Our gaze usually looks at their face on a surface level.
That gives us a few facial expressions and labels to start off with.
But it never takes us beyond the surface.
If we truly want to see people, the essence of who they are under the surface of an external appearance and social identity, the quickest way to do so is to look deeply into their eyes.
Not trying to take you to hippie-town here, but this stuff actually works.
Humor me and try it.
And let me know what you find.
The reason my nerves evaporated into thin air when I looked into the eyes of the people I was afraid of disappointing is that by looking past the external facade and straight into their eyes
I humanized them.
Suddenly the story in my head seemed less overwhelming.
And the situation less intimidating.
I'm sharing the nerves example because this is where I had this realization,
but ever since, I've been finding this applicable in many different life experiences.
When I'm annoyed at someone,
or tempted to argue,
or feeling impatient.
When I'm feeling disconnected from them.
When I feel like I could love them a bit more.

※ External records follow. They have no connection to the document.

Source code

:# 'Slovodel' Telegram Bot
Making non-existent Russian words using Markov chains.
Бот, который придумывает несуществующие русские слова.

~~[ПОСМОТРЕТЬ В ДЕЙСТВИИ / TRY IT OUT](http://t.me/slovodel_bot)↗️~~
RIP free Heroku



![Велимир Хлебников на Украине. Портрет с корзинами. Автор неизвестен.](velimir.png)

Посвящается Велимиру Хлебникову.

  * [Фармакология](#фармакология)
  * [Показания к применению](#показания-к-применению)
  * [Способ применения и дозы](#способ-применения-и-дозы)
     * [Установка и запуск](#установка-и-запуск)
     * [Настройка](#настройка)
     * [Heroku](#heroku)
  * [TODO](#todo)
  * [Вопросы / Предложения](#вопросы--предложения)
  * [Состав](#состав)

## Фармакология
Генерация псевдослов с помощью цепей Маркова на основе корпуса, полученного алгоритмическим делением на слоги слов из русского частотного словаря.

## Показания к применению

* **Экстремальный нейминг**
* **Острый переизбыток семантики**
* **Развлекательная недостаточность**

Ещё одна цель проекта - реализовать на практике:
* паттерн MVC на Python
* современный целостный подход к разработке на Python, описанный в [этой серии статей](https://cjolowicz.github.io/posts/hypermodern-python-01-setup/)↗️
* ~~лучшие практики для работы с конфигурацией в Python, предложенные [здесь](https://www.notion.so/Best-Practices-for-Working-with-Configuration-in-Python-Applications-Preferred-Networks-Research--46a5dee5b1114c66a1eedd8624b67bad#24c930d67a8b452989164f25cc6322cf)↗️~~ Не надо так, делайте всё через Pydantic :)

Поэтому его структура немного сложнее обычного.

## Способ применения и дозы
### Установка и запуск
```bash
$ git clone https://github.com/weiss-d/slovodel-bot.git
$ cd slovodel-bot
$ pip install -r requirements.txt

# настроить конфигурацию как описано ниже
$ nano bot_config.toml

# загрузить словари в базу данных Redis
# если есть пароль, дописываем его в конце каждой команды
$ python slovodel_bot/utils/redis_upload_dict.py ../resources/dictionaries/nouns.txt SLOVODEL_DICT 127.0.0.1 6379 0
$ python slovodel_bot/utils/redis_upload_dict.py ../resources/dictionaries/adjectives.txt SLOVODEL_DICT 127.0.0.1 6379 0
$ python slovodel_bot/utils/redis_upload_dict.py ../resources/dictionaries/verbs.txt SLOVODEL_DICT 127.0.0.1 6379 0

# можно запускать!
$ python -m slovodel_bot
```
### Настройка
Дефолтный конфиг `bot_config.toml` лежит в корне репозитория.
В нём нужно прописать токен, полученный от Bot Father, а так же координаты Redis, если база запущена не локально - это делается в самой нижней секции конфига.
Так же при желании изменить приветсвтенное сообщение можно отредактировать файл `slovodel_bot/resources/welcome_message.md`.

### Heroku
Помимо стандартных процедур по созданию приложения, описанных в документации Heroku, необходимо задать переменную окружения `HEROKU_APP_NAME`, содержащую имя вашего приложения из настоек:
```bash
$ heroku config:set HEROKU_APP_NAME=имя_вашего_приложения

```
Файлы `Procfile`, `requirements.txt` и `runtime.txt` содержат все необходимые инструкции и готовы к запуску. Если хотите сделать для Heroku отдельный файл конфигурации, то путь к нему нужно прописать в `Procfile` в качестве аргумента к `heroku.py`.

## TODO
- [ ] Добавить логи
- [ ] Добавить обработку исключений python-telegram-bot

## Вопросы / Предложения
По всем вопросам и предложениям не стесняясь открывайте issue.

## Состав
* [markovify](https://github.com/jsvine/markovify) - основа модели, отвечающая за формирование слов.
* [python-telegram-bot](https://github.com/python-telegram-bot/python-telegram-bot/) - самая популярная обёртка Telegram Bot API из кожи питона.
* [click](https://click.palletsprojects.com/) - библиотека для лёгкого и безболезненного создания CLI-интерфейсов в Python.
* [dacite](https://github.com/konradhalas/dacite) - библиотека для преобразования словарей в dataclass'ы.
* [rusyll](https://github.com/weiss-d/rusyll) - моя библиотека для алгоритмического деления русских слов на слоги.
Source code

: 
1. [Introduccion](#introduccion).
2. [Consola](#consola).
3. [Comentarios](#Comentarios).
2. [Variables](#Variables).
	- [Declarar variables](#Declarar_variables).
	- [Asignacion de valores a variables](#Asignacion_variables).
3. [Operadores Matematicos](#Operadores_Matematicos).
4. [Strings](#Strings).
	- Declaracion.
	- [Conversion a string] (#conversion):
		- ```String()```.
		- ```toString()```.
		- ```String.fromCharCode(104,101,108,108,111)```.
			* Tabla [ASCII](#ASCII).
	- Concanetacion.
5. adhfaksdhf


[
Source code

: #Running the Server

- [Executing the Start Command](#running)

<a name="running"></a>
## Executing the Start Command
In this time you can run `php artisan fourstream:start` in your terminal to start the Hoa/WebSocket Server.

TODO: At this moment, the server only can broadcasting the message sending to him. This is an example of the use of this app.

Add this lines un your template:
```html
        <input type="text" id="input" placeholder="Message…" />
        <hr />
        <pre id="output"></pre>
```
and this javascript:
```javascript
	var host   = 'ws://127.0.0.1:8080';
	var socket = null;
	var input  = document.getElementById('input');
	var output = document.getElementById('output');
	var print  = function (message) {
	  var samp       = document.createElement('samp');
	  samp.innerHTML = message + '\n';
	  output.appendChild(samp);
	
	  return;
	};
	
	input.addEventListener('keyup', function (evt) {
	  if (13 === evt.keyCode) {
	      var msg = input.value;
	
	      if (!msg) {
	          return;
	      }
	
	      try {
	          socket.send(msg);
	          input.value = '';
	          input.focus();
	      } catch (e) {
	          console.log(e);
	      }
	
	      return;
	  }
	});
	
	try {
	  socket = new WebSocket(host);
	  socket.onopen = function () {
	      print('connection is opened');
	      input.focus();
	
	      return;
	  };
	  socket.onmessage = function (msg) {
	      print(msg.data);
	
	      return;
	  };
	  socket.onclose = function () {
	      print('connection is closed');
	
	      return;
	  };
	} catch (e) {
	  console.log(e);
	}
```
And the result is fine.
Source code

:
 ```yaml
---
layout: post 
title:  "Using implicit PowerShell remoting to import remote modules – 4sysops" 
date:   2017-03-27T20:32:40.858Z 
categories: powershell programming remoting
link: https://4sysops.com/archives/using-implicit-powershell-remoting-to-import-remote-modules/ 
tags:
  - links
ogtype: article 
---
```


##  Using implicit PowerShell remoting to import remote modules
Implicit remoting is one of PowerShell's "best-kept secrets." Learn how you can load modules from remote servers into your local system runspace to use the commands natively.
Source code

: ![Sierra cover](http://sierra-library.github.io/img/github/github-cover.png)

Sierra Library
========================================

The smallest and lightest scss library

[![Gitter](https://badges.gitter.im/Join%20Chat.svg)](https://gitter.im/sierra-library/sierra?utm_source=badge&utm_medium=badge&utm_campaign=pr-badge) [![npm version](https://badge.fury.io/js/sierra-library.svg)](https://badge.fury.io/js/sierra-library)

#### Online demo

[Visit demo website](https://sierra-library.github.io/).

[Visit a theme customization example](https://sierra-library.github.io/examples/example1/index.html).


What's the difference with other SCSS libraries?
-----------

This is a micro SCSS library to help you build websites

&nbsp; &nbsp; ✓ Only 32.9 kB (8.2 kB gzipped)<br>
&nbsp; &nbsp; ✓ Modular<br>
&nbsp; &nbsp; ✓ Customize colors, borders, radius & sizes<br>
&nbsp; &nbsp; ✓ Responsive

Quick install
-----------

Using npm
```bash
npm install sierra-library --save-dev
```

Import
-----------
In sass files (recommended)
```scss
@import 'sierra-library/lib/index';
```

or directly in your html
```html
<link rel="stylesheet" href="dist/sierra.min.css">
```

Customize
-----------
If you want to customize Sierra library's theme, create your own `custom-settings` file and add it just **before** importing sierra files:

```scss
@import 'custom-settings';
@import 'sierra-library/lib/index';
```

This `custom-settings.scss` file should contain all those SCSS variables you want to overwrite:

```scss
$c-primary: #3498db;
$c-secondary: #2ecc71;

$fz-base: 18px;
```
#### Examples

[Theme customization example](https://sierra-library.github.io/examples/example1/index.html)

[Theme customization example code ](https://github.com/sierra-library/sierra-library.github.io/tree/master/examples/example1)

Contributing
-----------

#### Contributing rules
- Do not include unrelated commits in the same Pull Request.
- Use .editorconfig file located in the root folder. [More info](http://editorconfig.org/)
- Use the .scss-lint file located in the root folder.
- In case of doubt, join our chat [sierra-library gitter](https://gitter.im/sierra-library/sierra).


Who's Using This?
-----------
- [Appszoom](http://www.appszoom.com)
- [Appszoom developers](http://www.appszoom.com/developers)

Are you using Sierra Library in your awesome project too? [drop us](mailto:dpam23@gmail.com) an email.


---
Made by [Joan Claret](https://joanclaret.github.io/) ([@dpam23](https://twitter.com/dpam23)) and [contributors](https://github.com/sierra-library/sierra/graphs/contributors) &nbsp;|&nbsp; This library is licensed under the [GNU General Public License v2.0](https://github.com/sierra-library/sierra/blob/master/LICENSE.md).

Humanizing them by looking past the mask into *cheese alert* a deeper place of who they truly are is a complete game-changer.
Now, this might seem like the most obvious thing in the world to you.
Or you might think I'm completely crazy.
Either way, I invite you to join me on an experiment for the next few days and test this out:
What changes when you look more carefully into people's eyes?
When you're feeling resistance or anger or sadness or fear around someone, check-in: are you focused on their exterior mask or are you looking at them more deeply?
When you feel and express love (this works not just with people but with animals too, I tested it hahaha), is your capacity to love amplified when you make intentional eye contact?